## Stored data
· · ·

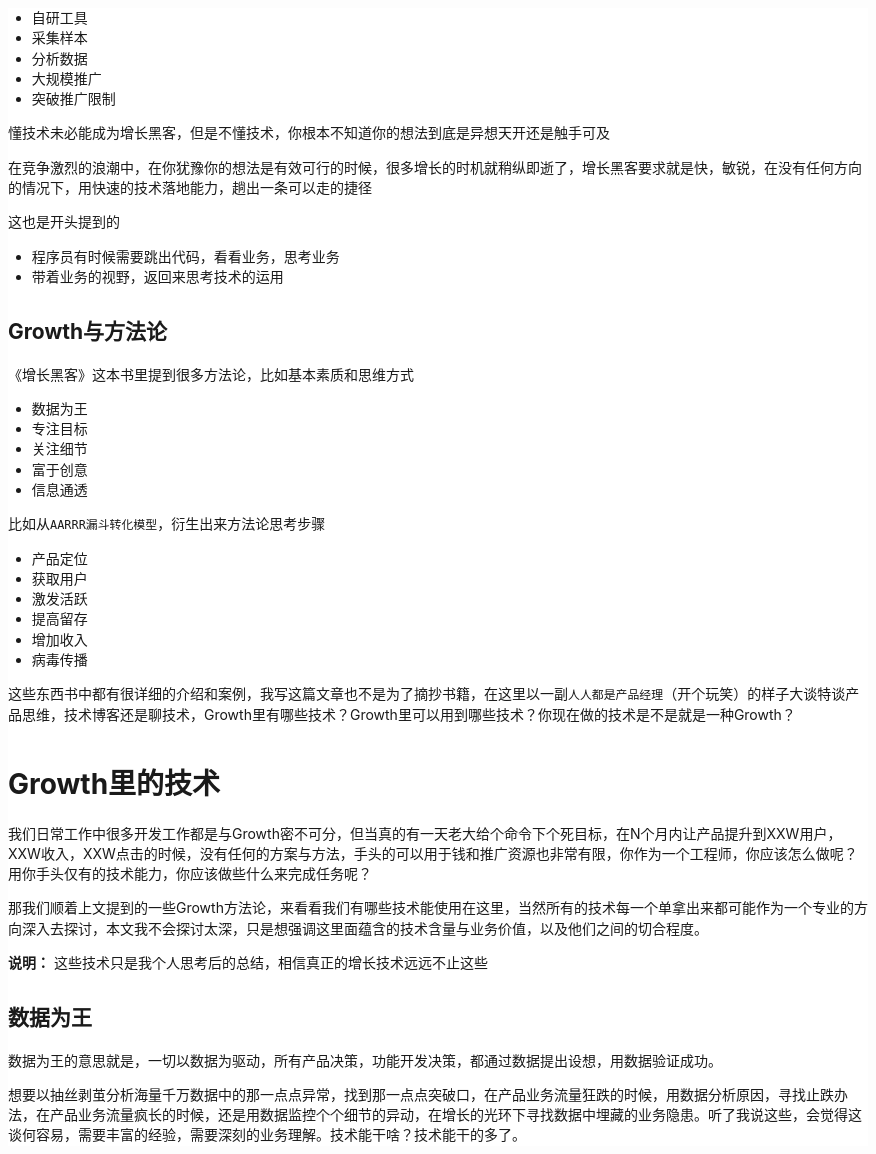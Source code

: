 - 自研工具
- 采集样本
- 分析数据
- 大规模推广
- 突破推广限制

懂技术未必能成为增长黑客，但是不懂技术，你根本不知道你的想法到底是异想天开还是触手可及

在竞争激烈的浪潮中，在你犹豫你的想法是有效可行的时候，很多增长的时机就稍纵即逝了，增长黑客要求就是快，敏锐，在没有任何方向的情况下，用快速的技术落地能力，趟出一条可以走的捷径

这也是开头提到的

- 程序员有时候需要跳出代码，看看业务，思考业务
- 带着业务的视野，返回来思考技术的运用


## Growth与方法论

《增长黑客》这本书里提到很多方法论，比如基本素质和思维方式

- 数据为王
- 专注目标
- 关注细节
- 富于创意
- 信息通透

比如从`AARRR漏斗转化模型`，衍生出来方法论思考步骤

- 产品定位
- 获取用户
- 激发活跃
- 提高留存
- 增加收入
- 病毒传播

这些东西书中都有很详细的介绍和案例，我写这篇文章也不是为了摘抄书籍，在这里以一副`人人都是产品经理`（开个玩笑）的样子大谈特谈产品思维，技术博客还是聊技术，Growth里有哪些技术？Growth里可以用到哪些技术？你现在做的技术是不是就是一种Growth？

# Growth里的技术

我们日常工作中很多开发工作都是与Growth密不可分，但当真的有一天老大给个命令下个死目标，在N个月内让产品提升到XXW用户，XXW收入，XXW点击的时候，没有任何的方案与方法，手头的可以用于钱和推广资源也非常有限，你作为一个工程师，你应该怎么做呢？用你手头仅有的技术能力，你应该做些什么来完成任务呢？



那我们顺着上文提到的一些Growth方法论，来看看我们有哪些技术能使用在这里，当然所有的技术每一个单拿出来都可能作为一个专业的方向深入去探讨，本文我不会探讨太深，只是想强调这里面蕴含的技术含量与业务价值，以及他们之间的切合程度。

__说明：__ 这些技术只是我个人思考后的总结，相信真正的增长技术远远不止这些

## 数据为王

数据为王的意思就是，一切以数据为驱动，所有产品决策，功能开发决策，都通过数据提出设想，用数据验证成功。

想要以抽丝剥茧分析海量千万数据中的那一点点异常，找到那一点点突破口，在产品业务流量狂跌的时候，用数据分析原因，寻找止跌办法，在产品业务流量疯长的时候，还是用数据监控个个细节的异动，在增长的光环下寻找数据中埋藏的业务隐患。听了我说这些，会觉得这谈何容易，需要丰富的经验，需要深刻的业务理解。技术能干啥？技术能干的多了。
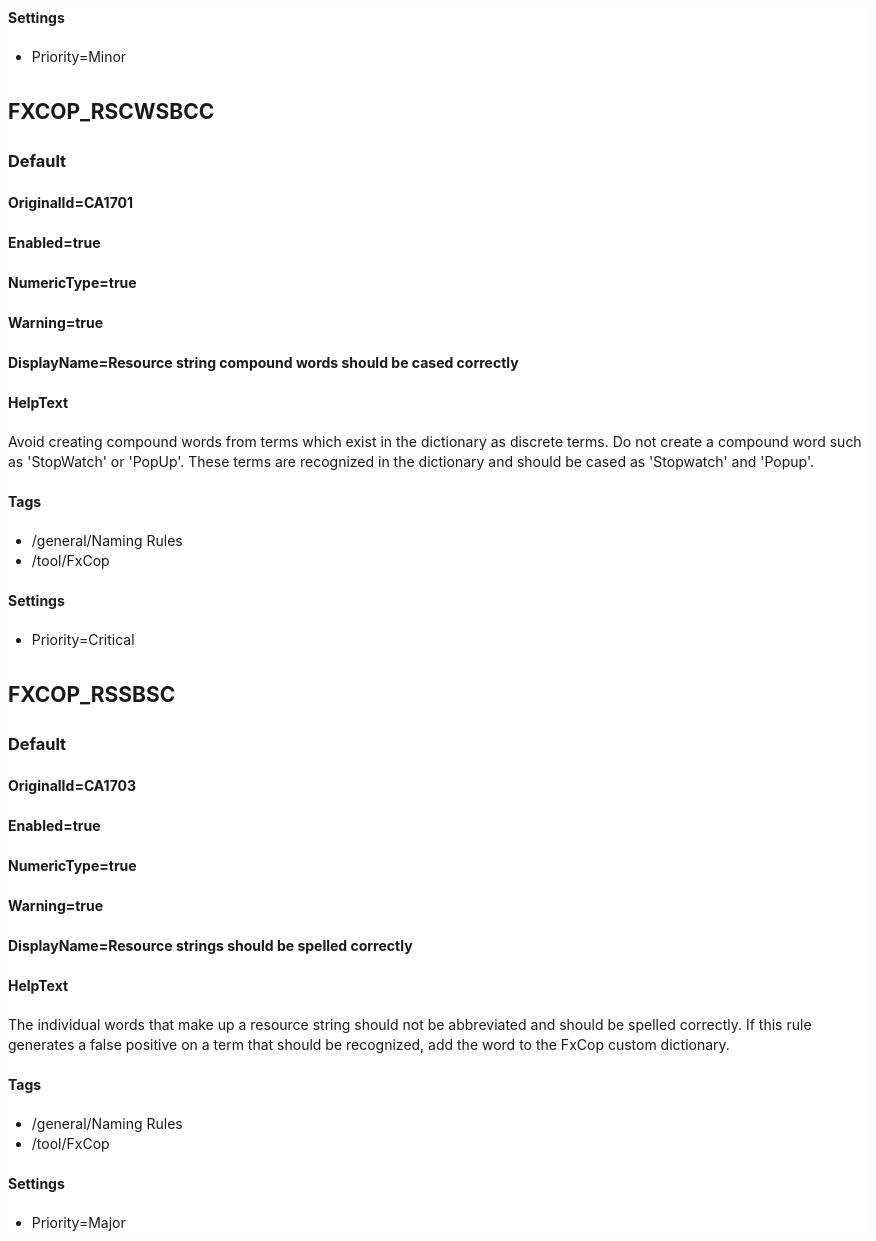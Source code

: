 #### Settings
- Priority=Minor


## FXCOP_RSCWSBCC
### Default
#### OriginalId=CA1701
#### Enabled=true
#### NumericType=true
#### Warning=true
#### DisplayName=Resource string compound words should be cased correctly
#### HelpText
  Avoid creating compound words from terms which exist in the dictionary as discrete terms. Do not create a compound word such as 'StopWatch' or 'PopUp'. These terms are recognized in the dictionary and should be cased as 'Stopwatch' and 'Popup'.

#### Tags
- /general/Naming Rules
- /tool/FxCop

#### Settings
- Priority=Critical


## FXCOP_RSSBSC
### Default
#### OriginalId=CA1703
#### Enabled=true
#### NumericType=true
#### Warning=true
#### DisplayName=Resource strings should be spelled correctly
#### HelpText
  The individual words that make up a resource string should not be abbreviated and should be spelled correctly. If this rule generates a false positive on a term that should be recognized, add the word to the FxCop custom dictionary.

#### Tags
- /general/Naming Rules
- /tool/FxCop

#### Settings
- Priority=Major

· · ·

## What is needed
From the records above, transcribe exactly the lines starting at the one containing "## Growth与方法论" and ending at the one containing "#### DisplayName=Resource string compound". Skip the pictures.

## Exercise result
## Growth与方法论

《增长黑客》这本书里提到很多方法论，比如基本素质和思维方式

- 数据为王
- 专注目标
- 关注细节
- 富于创意
- 信息通透

比如从`AARRR漏斗转化模型`，衍生出来方法论思考步骤

- 产品定位
- 获取用户
- 激发活跃
- 提高留存
- 增加收入
- 病毒传播

这些东西书中都有很详细的介绍和案例，我写这篇文章也不是为了摘抄书籍，在这里以一副`人人都是产品经理`（开个玩笑）的样子大谈特谈产品思维，技术博客还是聊技术，Growth里有哪些技术？Growth里可以用到哪些技术？你现在做的技术是不是就是一种Growth？

# Growth里的技术

我们日常工作中很多开发工作都是与Growth密不可分，但当真的有一天老大给个命令下个死目标，在N个月内让产品提升到XXW用户，XXW收入，XXW点击的时候，没有任何的方案与方法，手头的可以用于钱和推广资源也非常有限，你作为一个工程师，你应该怎么做呢？用你手头仅有的技术能力，你应该做些什么来完成任务呢？



那我们顺着上文提到的一些Growth方法论，来看看我们有哪些技术能使用在这里，当然所有的技术每一个单拿出来都可能作为一个专业的方向深入去探讨，本文我不会探讨太深，只是想强调这里面蕴含的技术含量与业务价值，以及他们之间的切合程度。

__说明：__ 这些技术只是我个人思考后的总结，相信真正的增长技术远远不止这些

## 数据为王

数据为王的意思就是，一切以数据为驱动，所有产品决策，功能开发决策，都通过数据提出设想，用数据验证成功。

想要以抽丝剥茧分析海量千万数据中的那一点点异常，找到那一点点突破口，在产品业务流量狂跌的时候，用数据分析原因，寻找止跌办法，在产品业务流量疯长的时候，还是用数据监控个个细节的异动，在增长的光环下寻找数据中埋藏的业务隐患。听了我说这些，会觉得这谈何容易，需要丰富的经验，需要深刻的业务理解。技术能干啥？技术能干的多了。
Source code

: #### Settings
- Priority=Minor


## FXCOP_RSCWSBCC
### Default
#### OriginalId=CA1701
#### Enabled=true
#### NumericType=true
#### Warning=true
#### DisplayName=Resource string compound words should be cased correctly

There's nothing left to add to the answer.